Incidentally, Bolyard quotes creationist leader Ken Ham saying “I defy Scientific American to find anything remotely resembling the nonsense claimed in this article on our websites, in our books, or in our presentations.” Spoiler: They won’t.

At his Facebook page, Ham Ken Ham adds, “Answers in Genesis is well known for teaching there are no “white” or “black” people, as all are shades of brown from the main skin pigment melanin. Also Adam and Eve were most likely middle brown with maximum genetic diversity.”

See also: At Scientific American: “Denial of Evolution Is a Form of White Supremacy” Wow. Has the Darwin lobby hired itself a PR firm that recommended getting someone on board to accuse everyone who doubts Darwin of being a “white supremacist”? Quite simply, Charles Darwin’s Descent of Man is surely by far the most racist iconic document ever to be lauded by all the Right People! And getting someone to holler about “white supremacy” among Darwin doubters is, ahem, just a cheap shot, not a response to the stark raving racism in print of the actual document. Guys, try another one.

and

Darwinian biologist Jerry Coyne speaks out on a SciAm op-ed’s claims that denial of evolution stems from white supremacy. It seems obvious, on reflection, that Hopper’s piece is a disastrously clumsy effort on the part of Scientific American to get Woke. Darwinian evolutionary biologist Jerry Coyne thinks the mag is not just circling the drain but “approaching the drainhole.” To the extent that the editors couldn’t find someone who at least gets basic facts right, he has a point.

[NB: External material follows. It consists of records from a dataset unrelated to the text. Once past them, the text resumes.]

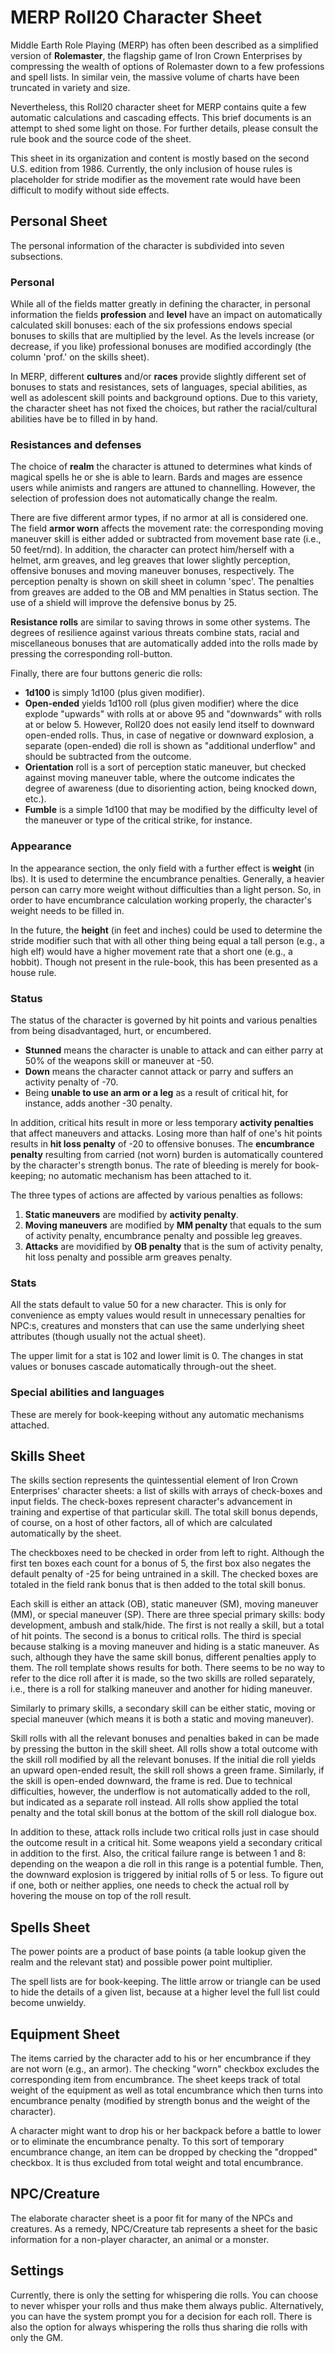 # MERP Roll20 Character Sheet

Middle Earth Role Playing (MERP) has often been described as a simplified version of **Rolemaster**, the flagship game of Iron Crown Enterprises by compressing the wealth of options of Rolemaster down to a few professions and spell lists. In similar vein, the massive volume of charts have been truncated in variety and size. 

Nevertheless, this Roll20 character sheet for MERP contains quite a few automatic calculations and cascading effects. This brief documents is an attempt to shed some light on those. For further details, please consult the rule book and the source code of the sheet.  

This sheet in its organization and content is mostly based on the second U.S. edition from 1986. Currently, the only inclusion of house rules is placeholder for stride modifier as the movement rate would have been difficult to modify without side effects.


## Personal Sheet

The personal information of the character is subdivided into seven subsections.

### Personal 

While all of the fields matter greatly in defining the character, in personal information the fields **profession** and **level** have an impact on automatically calculated skill bonuses: each of the six professions endows special bonuses to skills that are multiplied by the level. As the levels increase (or decrease, if you like) professional bonuses are modified accordingly (the column 'prof.' on the skills sheet). 

In MERP, different **cultures** and/or **races** provide slightly different set of bonuses to stats and resistances, sets of languages, special abilities, as well as adolescent skill points and background options. Due to this variety, the character sheet has not fixed the choices, but rather the racial/cultural abilities have be to filled in by hand.

### Resistances and defenses

The choice of **realm** the character is attuned to determines what kinds of magical spells he or she is able to learn. Bards and mages are essence users while animists and rangers are attuned to channelling. However, the selection of profession does not automatically change the realm. 

There are five different armor types, if no armor at all is considered one. The field **armor worn** affects the movement rate: the corresponding moving maneuver skill is either added or subtracted from movement base rate (i.e., 50 feet/rnd). In addition, the character can protect him/herself with a helmet, arm greaves, and leg greaves that lower slightly perception, offensive bonuses and moving maneuver bonuses, respectively. The perception penalty is shown on skill sheet in column 'spec'. The penalties from greaves are added to the OB and MM penalties in Status section. The use of a shield will improve the defensive bonus by 25.

**Resistance rolls** are similar to saving throws in some other systems. The degrees of resilience against various threats combine stats, racial and miscellaneous bonuses that are automatically added into the rolls made by pressing the corresponding roll-button. 

Finally, there are four buttons generic die rolls: 
* **1d100** is simply 1d100 (plus given modifier). 
* **Open-ended** yields 1d100 roll (plus given modifier) where the dice explode "upwards" with rolls at or above 95 and "downwards" with rolls at or below 5. However, Roll20 does not easily lend itself to downward open-ended rolls. Thus, in case of negative or downward explosion, a separate (open-ended) die roll is shown as "additional underflow" and should be subtracted from the outcome. 
* **Orientation** roll is a sort of perception static maneuver, but checked against moving maneuver table, where the outcome indicates the degree of awareness (due to disorienting action, being knocked down, etc.).
* **Fumble** is a simple 1d100 that may be modified by the difficulty level of the maneuver or type of the critical strike, for instance.

### Appearance

In the appearance section, the only field with a further effect is **weight** (in lbs). It is used to determine the encumbrance penalties. Generally, a heavier person can carry more weight without difficulties than a light person. So, in order to have encumbrance calculation working properly, the character's weight needs to be filled in.

In the future, the **height** (in feet and inches) could be used to determine the stride modifier such that with all other thing being equal a tall person (e.g., a high elf) would have a higher movement rate that a short one (e.g., a hobbit). Though not present in the rule-book, this has been presented as a house rule.

### Status

The status of the character is governed by hit points and various penalties from being disadvantaged, hurt, or encumbered. 
* **Stunned** means the character is unable to attack and can either parry at 50% of the weapons skill or maneuver at -50.
* **Down** means the character cannot attack or parry and suffers an activity penalty of -70. 
* Being **unable to use an arm or a leg** as a result of critical hit, for instance, adds another -30 penalty. 

In addition, critical hits result in more or less temporary **activity penalties** that affect maneuvers and attacks. Losing more than half of one's hit points results in **hit loss penalty** of -20 to offensive bonuses. The **encumbrance penalty** resulting from carried (not worn) burden is automatically countered by the character's strength bonus. The rate of bleeding is merely for book-keeping; no automatic mechanism has been attached to it. 

The three types of actions are affected by various penalties as follows:
1. **Static maneuvers** are modified by **activity penalty**.
1. **Moving maneuvers** are modified by **MM penalty** that equals to the sum of activity penalty, encumbrance penalty and possible leg greaves.
1. **Attacks** are movidified by **OB penalty** that is the sum of activity penalty, hit loss penalty and possible arm greaves penalty.

### Stats

All the stats default to value 50 for a new character. This is only for convenience as empty values would result in unnecessary penalties for NPC:s, creatures and monsters that can use the same underlying sheet attributes (though usually not the actual sheet). 

The upper limit for a stat is 102 and lower limit is 0. The changes in stat values or bonuses cascade automatically through-out the sheet.

### Special abilities and languages

These are merely for book-keeping without any automatic mechanisms attached.

## Skills Sheet

The skills section represents the quintessential element of Iron Crown Enterprises' character sheets: a list of skills with arrays of check-boxes and input fields. The check-boxes represent character's advancement in training and expertise of that particular skill. The total skill bonus depends, of course, on a host of other factors, all of which are calculated automatically by the sheet.

The checkboxes need to be checked in order from left to right. Although the first ten boxes each count for a bonus of 5, the first box also negates the default penalty of -25 for being untrained in a skill. The checked boxes are totaled in the field rank bonus that is then added to the total skill bonus. 

Each skill is either an attack (OB), static maneuver (SM), moving maneuver (MM), or special maneuver (SP). There are three special primary skills: body development, ambush and stalk/hide. The first is not really a skill, but a total of hit points. The second is a bonus to critical rolls. The third is special because stalking is a moving maneuver and hiding is a static maneuver. As such, although they have the same skill bonus, different penalties apply to them. The roll template shows results for both. There seems to be no way to refer to the dice roll after it is made, so the two skills are rolled separately, i.e., there is a  roll for stalking maneuver and another for hiding maneuver. 

Similarly to primary skills, a secondary skill can be either static, moving or special maneuver (which means it is both a static and moving maneuver). 

Skill rolls with all the relevant bonuses and penalties baked in can be made by pressing the button in the skill sheet. All rolls show a total outcome with the skill roll modified by all the relevant bonuses. If the initial die roll yields an upward open-ended result, the skill roll shows a green frame. Similarly, if the skill is open-ended downward, the frame is red. Due to technical difficulties, however, the underflow is not automatically added to the roll, but indicated as a separate roll instead. All rolls show applied the total penalty and the total skill bonus at the bottom of the skill roll dialogue box.

In addition to these, attack rolls include two critical rolls just in case should the outcome result in a critical hit. Some weapons yield a secondary critical in addition to the first. Also, the critical failure range is between 1 and 8: depending on the weapon a die roll in this range is a potential fumble. Then, the downward explosion is triggered by initial rolls of 5 or less. To figure out if one, both or neither applies, one needs to check the actual roll by hovering the mouse on top of the roll result.


## Spells Sheet

The power points are a product of base points (a table lookup given the realm and the relevant stat) and possible power point multiplier. 

The spell lists are for book-keeping. The little arrow or triangle can be used to hide the details of a given list, because at a higher level the full list could become unwieldy.

## Equipment Sheet

The items carried by the character add to his or her encumbrance if they are not worn (e.g., an armor). The checking "worn" checkbox excludes the corresponding item from encumbrance. The sheet keeps track of total weight of the equipment as well as total encumbrance which then turns into encumbrance penalty (modified by strength bonus and the weight of the character). 

A character might want to drop his or her backpack before a battle to lower or to eliminate the encumbrance penalty. To this sort of temporary encumbrance change, an item can be dropped by checking the "dropped" checkbox. It is thus excluded from total weight and total encumbrance.

## NPC/Creature

The elaborate character sheet is a poor fit for many of the NPCs and creatures. As a remedy, NPC/Creature tab represents a sheet for the basic information for a non-player character, an animal or a monster. 

## Settings

Currently, there is only the setting for whispering die rolls. You can choose to never whisper your rolls and thus make them always public. Alternatively, you can have the system prompt you for a decision for each roll. There is also the option for always whispering the rolls thus sharing die rolls with only the GM.
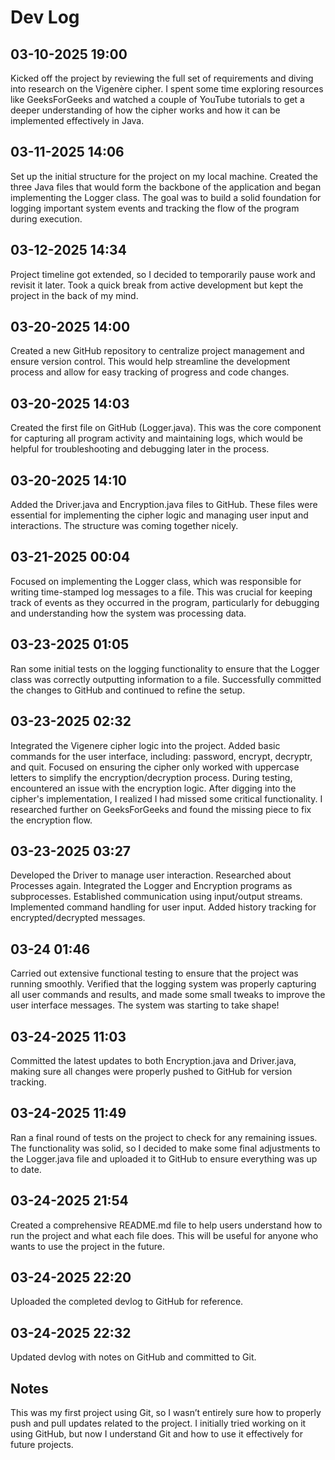 # Dev Log
## 03-10-2025 19:00
Kicked off the project by reviewing the full set of requirements and diving into research on the Vigenère cipher. I spent some time exploring resources like GeeksForGeeks and watched a couple of YouTube tutorials to get a deeper understanding of how the cipher works and how it can be implemented effectively in Java.

## 03-11-2025 14:06
Set up the initial structure for the project on my local machine. Created the three Java files that would form the backbone of the application and began implementing the Logger class. The goal was to build a solid foundation for logging important system events and tracking the flow of the program during execution.

## 03-12-2025 14:34
Project timeline got extended, so I decided to temporarily pause work and revisit it later. Took a quick break from active development but kept the project in the back of my mind.

## 03-20-2025 14:00
Created a new GitHub repository to centralize project management and ensure version control. This would help streamline the development process and allow for easy tracking of progress and code changes.

## 03-20-2025 14:03
Created the first file on GitHub (Logger.java). This was the core component for capturing all program activity and maintaining logs, which would be helpful for troubleshooting and debugging later in the process.

## 03-20-2025 14:10
Added the Driver.java and Encryption.java files to GitHub. These files were essential for implementing the cipher logic and managing user input and interactions. The structure was coming together nicely.

## 03-21-2025 00:04
Focused on implementing the Logger class, which was responsible for writing time-stamped log messages to a file. This was crucial for keeping track of events as they occurred in the program, particularly for debugging and understanding how the system was processing data.

## 03-23-2025 01:05
Ran some initial tests on the logging functionality to ensure that the Logger class was correctly outputting information to a file. Successfully committed the changes to GitHub and continued to refine the setup.

## 03-23-2025 02:32
Integrated the Vigenere cipher logic into the project. Added basic commands for the user interface, including: password, encrypt, decryptr, and quit. Focused on ensuring the cipher only worked with uppercase letters to simplify the encryption/decryption process. During testing, encountered an issue with the encryption logic. After digging into the cipher's implementation, I realized I had missed some critical functionality. I researched further on GeeksForGeeks and found the missing piece to fix the encryption flow. 

## 03-23-2025 03:27
Developed the Driver to manage user interaction. Researched about Processes again. Integrated the Logger and Encryption programs as subprocesses. Established communication using input/output streams. Implemented command handling for user input. Added history tracking for encrypted/decrypted messages.

## 03-24 01:46
Carried out extensive functional testing to ensure that the project was running smoothly. Verified that the logging system was properly capturing all user commands and results, and made some small tweaks to improve the user interface messages. The system was starting to take shape!

## 03-24-2025 11:03
Committed the latest updates to both Encryption.java and Driver.java, making sure all changes were properly pushed to GitHub for version tracking.

## 03-24-2025 11:49
Ran a final round of tests on the project to check for any remaining issues. The functionality was solid, so I decided to make some final adjustments to the Logger.java file and uploaded it to GitHub to ensure everything was up to date.

## 03-24-2025 21:54
Created a comprehensive README.md file to help users understand how to run the project and what each file does. This will be useful for anyone who wants to use the project in the future.

## 03-24-2025 22:20
Uploaded the completed devlog to GitHub for reference.

## 03-24-2025 22:32
Updated devlog with notes on GitHub and committed to Git.

## Notes
This was my first project using Git, so I wasn’t entirely sure how to properly push and pull updates related to the project. I initially tried working on it using GitHub, but now I understand Git and how to use it effectively for future projects.
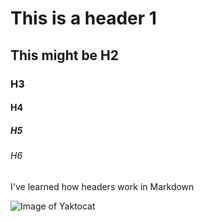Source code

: # This is a header 1
## This might be H2
### H3
#### H4
##### H5
###### H6

I've learned how headers work in Markdown

![Image of Yaktocat](https://octodex.github.com/images/yaktocat.png)
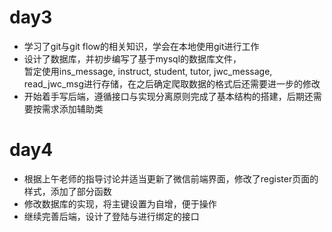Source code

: # day3
- 学习了git与git flow的相关知识，学会在本地使用git进行工作  
- 设计了数据库，并初步编写了基于mysql的数据库文件，   
  暂定使用ins_message, instruct, student, tutor, jwc_message, read_jwc_msg进行存储，在之后确定爬取数据的格式后还需要进一步的修改     
- 开始着手写后端，遵循接口与实现分离原则完成了基本结构的搭建，后期还需要按需求添加辅助类    

# day4  
- 根据上午老师的指导讨论并适当更新了微信前端界面，修改了register页面的样式，添加了部分函数  
- 修改数据库的实现，将主键设置为自增，便于操作  
- 继续完善后端，设计了登陆与进行绑定的接口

2 Replies to “At PJ Media: A response to religious claims made in Scientific American’s “denial of evolution is white supremacy” piece

  1. 1
    chuckdarwin says:

    The “middle brown” pigmentation offered them some camouflage from T. Rex…. 😉

  2. 2
    Querius says:

    Nowadays, the media seems to believe that whatever they print must of necessity be “The Truth,” which can be modified as needed.

    They filter what people read by straining at gnats and swallowing camels. They’re very concerned that alternative narratives are allowed to exist, polluting the wonderful purity of their enforced consensus.